My review cross-posted from Joyfully Reviewed: http://www.joyfullyreviewed.com/new-reviews/baby-dont-go-by-stephanie-bond
Of the three Armstrong brothers, Marcus is the most determined to rebuild their hometown of Sweetness, Georgia, which was wiped out by a hurricane a decade before. Now, Sweetness is being rebuilt and since Marcus’s brothers placed an ad for women to join their town, it seems like things are coming together. Businesses are being built, romance is in the air, and the men and women of Sweetness seem to be working together perfectly. But there’s still so much to do and the deadlines to keep their government grants are fast approaching. Now more than ever, the people of Sweetness need Marcus to be working at full strength. Of course, just when Marcus can’t afford any distractions, one practically knocks him off his feet.
Manhattan reporter Alicia Randall can’t believe her eyes when she hears about a Southern town that imported women. She’s convinced there’s something fishy going on in Sweetness; either the Armstrongs are running a scam or a cult or something. So Alicia sets out to do what she does best: go undercover. She’s determined to get close to Marcus Armstrong and discover what the almost-throwback idyllic of Sweetness is about. But Alicia never counts on finding out that Sweetness is more than what she thought it would be. As she falls in love with the town – and its leader – a growing sense of dread lurks in the background. What will happen when Marcus discovers she’s lied to him from the start?

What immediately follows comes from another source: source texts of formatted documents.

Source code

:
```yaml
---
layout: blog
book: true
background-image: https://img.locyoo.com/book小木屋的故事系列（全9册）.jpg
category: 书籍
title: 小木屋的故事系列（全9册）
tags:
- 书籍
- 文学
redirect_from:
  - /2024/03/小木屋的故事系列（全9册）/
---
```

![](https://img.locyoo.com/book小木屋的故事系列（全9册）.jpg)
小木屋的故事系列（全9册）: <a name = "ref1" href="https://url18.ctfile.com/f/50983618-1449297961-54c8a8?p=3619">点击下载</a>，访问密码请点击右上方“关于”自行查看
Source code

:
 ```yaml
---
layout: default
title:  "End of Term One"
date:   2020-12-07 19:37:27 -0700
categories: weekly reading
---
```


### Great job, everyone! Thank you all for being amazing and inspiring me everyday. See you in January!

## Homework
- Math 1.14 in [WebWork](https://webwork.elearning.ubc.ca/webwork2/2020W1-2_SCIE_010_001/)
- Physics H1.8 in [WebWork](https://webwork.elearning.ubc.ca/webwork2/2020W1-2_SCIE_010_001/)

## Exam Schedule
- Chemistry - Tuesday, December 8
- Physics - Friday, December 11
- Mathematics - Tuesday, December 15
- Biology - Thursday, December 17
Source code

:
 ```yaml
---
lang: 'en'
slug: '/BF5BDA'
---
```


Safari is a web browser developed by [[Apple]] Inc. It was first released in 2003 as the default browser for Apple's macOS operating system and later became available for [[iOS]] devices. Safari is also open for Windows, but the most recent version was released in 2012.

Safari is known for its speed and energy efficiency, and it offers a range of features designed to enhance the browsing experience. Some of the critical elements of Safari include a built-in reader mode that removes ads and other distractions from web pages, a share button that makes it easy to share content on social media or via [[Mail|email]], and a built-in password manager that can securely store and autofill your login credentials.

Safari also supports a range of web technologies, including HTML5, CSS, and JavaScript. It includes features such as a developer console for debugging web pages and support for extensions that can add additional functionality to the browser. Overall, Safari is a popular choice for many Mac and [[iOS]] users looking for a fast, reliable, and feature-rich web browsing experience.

Stephanie Bond ends her wonderful Southern Roads trilogy with the dynamic Baby, Don’t Go. The energy of Baby, Don’t Go had me hooked from page one and the sparks that fly between Marcus and Alicia kept me captivated all the way through. I read Baby, Don’t Go in one sitting, only to find myself terribly upset that the series I’ve adored is now at an end. Ms. Bond has made me fall in love with the Armstrong brothers, their heroines, and the entire population of Sweetness, and all of the aforementioned people are strongly featured in Baby, Don’t Go.

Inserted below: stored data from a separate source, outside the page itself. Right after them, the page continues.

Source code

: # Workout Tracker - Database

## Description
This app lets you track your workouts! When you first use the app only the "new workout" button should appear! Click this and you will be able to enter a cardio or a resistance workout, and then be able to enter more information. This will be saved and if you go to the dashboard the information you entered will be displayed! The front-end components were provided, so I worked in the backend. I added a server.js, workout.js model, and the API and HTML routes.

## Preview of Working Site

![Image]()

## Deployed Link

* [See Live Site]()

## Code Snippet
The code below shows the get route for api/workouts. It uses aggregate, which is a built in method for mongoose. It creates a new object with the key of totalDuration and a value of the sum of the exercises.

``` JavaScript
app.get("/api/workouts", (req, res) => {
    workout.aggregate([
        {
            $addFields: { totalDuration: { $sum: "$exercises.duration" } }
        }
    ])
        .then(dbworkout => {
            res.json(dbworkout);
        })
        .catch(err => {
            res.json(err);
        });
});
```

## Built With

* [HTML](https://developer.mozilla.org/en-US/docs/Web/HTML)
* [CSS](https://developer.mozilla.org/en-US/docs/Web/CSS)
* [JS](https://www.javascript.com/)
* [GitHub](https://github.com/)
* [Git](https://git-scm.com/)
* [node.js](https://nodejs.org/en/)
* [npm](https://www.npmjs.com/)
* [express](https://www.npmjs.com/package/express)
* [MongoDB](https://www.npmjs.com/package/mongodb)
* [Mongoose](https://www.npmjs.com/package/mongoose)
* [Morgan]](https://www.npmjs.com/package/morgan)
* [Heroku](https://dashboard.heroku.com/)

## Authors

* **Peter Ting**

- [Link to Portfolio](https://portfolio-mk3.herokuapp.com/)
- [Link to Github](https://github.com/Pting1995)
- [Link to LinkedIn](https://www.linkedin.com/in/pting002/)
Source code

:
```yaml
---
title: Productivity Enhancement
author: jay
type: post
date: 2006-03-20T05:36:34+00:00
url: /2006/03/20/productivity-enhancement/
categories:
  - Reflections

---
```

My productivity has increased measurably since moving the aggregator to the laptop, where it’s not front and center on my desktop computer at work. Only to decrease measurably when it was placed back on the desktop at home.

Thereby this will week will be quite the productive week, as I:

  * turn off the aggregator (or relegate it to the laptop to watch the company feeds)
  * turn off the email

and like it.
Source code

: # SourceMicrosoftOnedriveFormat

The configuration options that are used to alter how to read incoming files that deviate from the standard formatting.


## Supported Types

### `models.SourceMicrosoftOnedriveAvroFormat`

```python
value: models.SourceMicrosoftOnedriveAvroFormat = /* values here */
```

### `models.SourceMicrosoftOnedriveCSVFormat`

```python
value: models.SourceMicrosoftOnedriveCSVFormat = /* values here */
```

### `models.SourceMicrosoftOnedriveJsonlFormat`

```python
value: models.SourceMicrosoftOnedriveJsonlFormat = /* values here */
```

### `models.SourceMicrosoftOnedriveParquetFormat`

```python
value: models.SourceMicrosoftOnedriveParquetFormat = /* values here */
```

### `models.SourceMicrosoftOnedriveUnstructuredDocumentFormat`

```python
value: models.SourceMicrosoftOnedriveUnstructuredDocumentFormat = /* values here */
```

Having fallen in love with Sweetness in the first two Southern Roads books, Baby, Drive South and Baby, Come Home (not to mention the series’ prequel, Baby, I’m Yours), I wasn’t sure how Ms. Bond would make Alicia likeable. She comes to Sweetness with a cynical, almost superior attitude, sure that she knows better than the “misguided” women who moved to the isolated town. It’s an incredible feat that Ms. Bond makes Alicia likeable, even when she’s wrong and even though she effectively lies to everyone. It was easy for me to become attached to her, and I wanted her to end up with Marcus. And boy, did Marcus need someone who knocked him off his stride. He’s practically got the weight of the whole town resting on his shoulders and I wanted to see him let loose, just a touch.

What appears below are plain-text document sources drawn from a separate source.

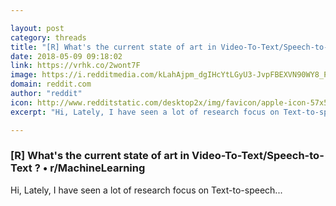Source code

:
 ```yaml
---

layout: post
category: threads
title: "[R] What's the current state of art in Video-To-Text/Speech-to-Text ?"
date: 2018-05-09 09:18:02
link: https://vrhk.co/2wont7F
image: https://i.redditmedia.com/kLahAjpm_dgIHcYtLGyU3-JvpFBEXVN90WY8_PC4RDs.jpg?w=320&s=382bfb0047e0d5b958de795ed54d00e9
domain: reddit.com
author: "reddit"
icon: http://www.redditstatic.com/desktop2x/img/favicon/apple-icon-57x57.png
excerpt: "Hi, Lately, I have seen a lot of research focus on Text-to-speech..."

---
```


### [R] What's the current state of art in Video-To-Text/Speech-to-Text ? • r/MachineLearning

Hi, Lately, I have seen a lot of research focus on Text-to-speech...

Though Baby, Don’t Go can be read as a standalone, part of the reason I devoured the book in one sitting was because I’d become invested in seeing whether Sweetness would make its deadlines and become a picturesque, welcoming town haven once more. I had a lot of expectations coming into Baby, Don’t Go, as it is (presumably) the final book in the series. Ms. Bond fulfilled most of them. Sadly, the ending of Baby, Don’t Go felt rushed and there were some plot threads that were either left untied or felt only partially wrapped up. I wish there was another book or novella yet to come that would make the series feel truly complete. Still, even with this complaint, I greatly enjoyed Baby, Don’t Go. Alicia and Marcus charmed me as a couple and I’ve greatly enjoyed the time I’ve spent in Ms. Bond’s delightful Southern town.